July 19, 2007
I am a licensed insurance professional and mutual funds salesperson.
I have invested a considerable amount of time and money to become someone who can help people with insurance or wish to invest in mutual funds. My goal is to help them make an informed and inteligent choice as to what if anything they need. It puzzles me why the SEC feels that I don't deserve any compensation for that. If there is no compensation then I, along with countless others who are doing an honest job, will have to quit helping people and let those potential investors who are brave enough do it on their own. We simply cannot devote our time to free service. Naturally the majority of people will no longer take advantage of the opportunity to invest.

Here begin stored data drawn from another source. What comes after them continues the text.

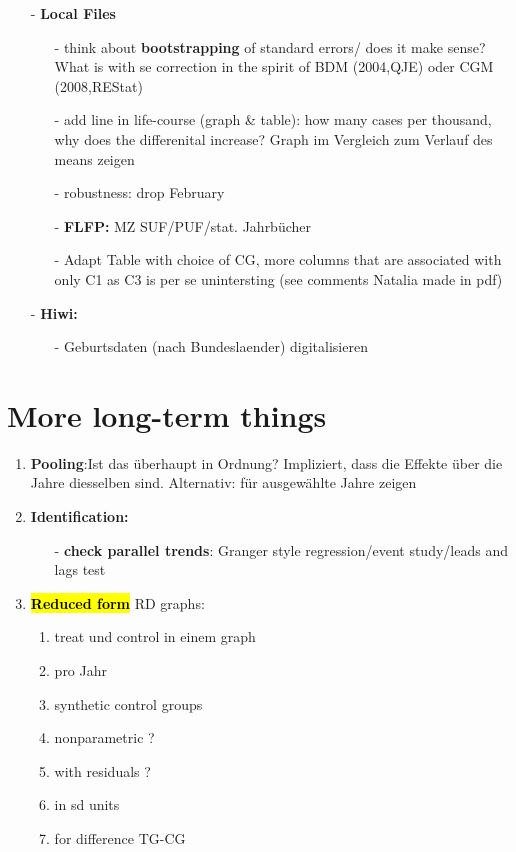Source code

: \documentclass[11pt,a4paper]{article}
\begin{document}
{\begin{itemize}
\item[-] \textbf{Local Files}
\begin{itemize}
	\item[-] think about \textbf{bootstrapping} of standard errors/ does it make sense? What is with se correction in the spirit of BDM (2004,QJE) oder CGM (2008,REStat)
	\item[-] add line in life-course (graph \& table): how many cases per thousand, why does the differenital increase? Graph im Vergleich zum Verlauf des means zeigen
	
	\item[-] robustness: drop February
	
	\item[-] \textbf{FLFP:} MZ SUF/PUF/stat. Jahrbücher
	
	\item[-] Adapt Table with choice of CG, more columns that are associated with only C1 as C3 is per se unintersting (see comments Natalia made in pdf)
\end{itemize}	

\item[-] \textbf{Hiwi: }
\begin{itemize}
\item[-] Geburtsdaten (nach Bundeslaender) digitalisieren
\end{itemize}
\end{itemize}
\newpage
\section{More long-term things}
\begin{enumerate}
\item \textbf{Pooling}:\newline Ist das  überhaupt in Ordnung? Impliziert, dass die Effekte über die Jahre diesselben sind. Alternativ: für ausgewählte	Jahre zeigen


\item \textbf{Identification:}\vspace{-1em}
\begin{itemize}
	\item[-]\textbf{check parallel trends}: Granger style regression/event study/leads and lags test
\end{itemize}


\item \textbf{\hl{Reduced form}}\newline 
RD graphs:\vspace{-1em}
\begin{enumerate}
	\item treat und control in einem graph
	\item pro Jahr
	\item synthetic control groups
	\item nonparametric ? 
	\item with residuals ? 
	\item in sd units 
	\item for difference TG-CG
\end{enumerate}



\end{enumerate}}
\end{document}
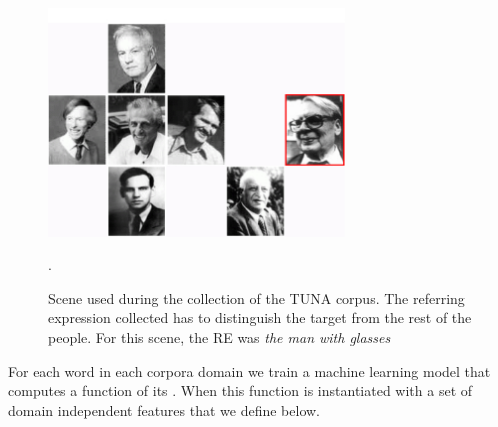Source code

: \begin{figure}[ht]
\centering
\includegraphics[width=0.7\textwidth]{images/tuna-people.jpg}

\caption{Scene used during the collection of the TUNA corpus. The referring expression collected has to distinguish the target from the rest of the people. For this scene, the RE was \emph{the man with glasses}}. 
\label{Tuna-people-scene}
\centering

\end{figure}

For each word in each corpora domain we train a machine learning model that computes a function of its \puse. When this function is instantiated with a set of domain independent features that we define below. 



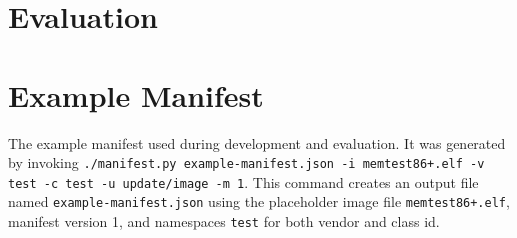 \documentclass{kththesis}
\begin{document}
\chapter{Evaluation}


\printbibliography[heading=bibintoc] %

\appendix

\chapter{Example Manifest}
\label{app:manifest}
The example manifest used during development and evaluation. It was generated by invoking
\texttt{./manifest.py example-manifest.json -i memtest86+.elf -v test -c test -u
update/image -m 1}. This command creates an output file named
\texttt{example-manifest.json} using the placeholder image file \texttt{memtest86+.elf},
manifest version 1, and namespaces \texttt{test} for both vendor and class id.


\end{document}

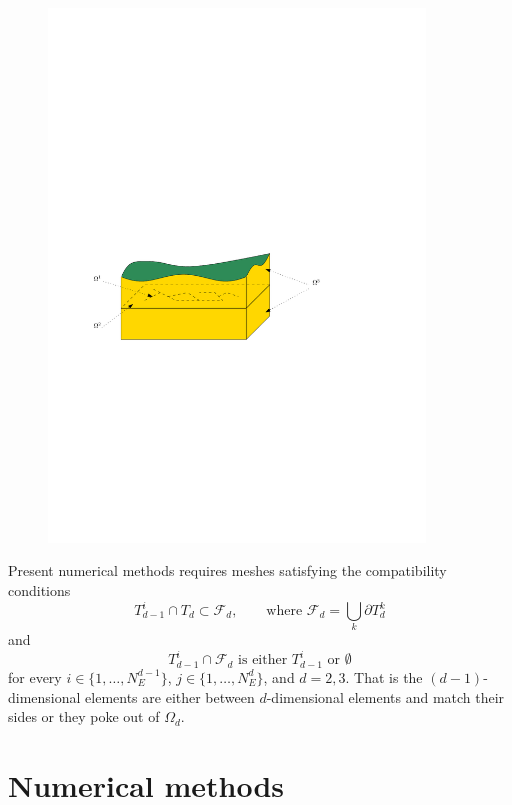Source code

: \documentclass[12pt,a4paper]{report}
\begin{document}
\begin{figure}[h]
\centering
\includegraphics[width=10cm]{ground_fractures}
\label{fig:multi-dim}
\end{figure}

Present numerical methods requires meshes satisfying the compatibility conditions
\begin{equation}
        T_{d-1}^i \cap T_d \subset \mathcal{F}_d,   \qquad \text{where } \mathcal{F}_d = \bigcup_{k} \partial T_{d}^{k}
\end{equation}
and
\begin{equation}
        T_{d-1}^i \cap \mathcal{F}_d    \text{ is either $T_{d-1}^i$ or $\emptyset$}    
\end{equation}
for every $i\in\{1,\dots, N_{E}^{d-1}\}$, $j\in\{1,\dots,N_{E}^{d}\}$,  and $d=2,3$. That is the $(d-1)$-dimensional elements are either between $d$-dimensional elements and
match their sides or they poke out of $\Omega_d$. 





\chapter{Numerical methods}
\end{document}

We do inform people of what the fees are and I have yet to encounter someone who feels we shouldn't get any compsation. We also inform them there is risk with investing and that there are no guarantess. Sometimes the consumer has some responsibility in all of this. If an investor becomes disgruntled because they lost some money in an investment, it seems they have been given carte blanche to persue any means to punish the investment profesional.
While I am a staunch advocate of the watchful eye of the SEC to prevent swindlers from practicing, I think the focus has shifted too far toward the consumer side and may even begin penalizing the very consumer it is trying to protect by penalizing our ability to help them.
Thank you for your consideration of my views on this subject.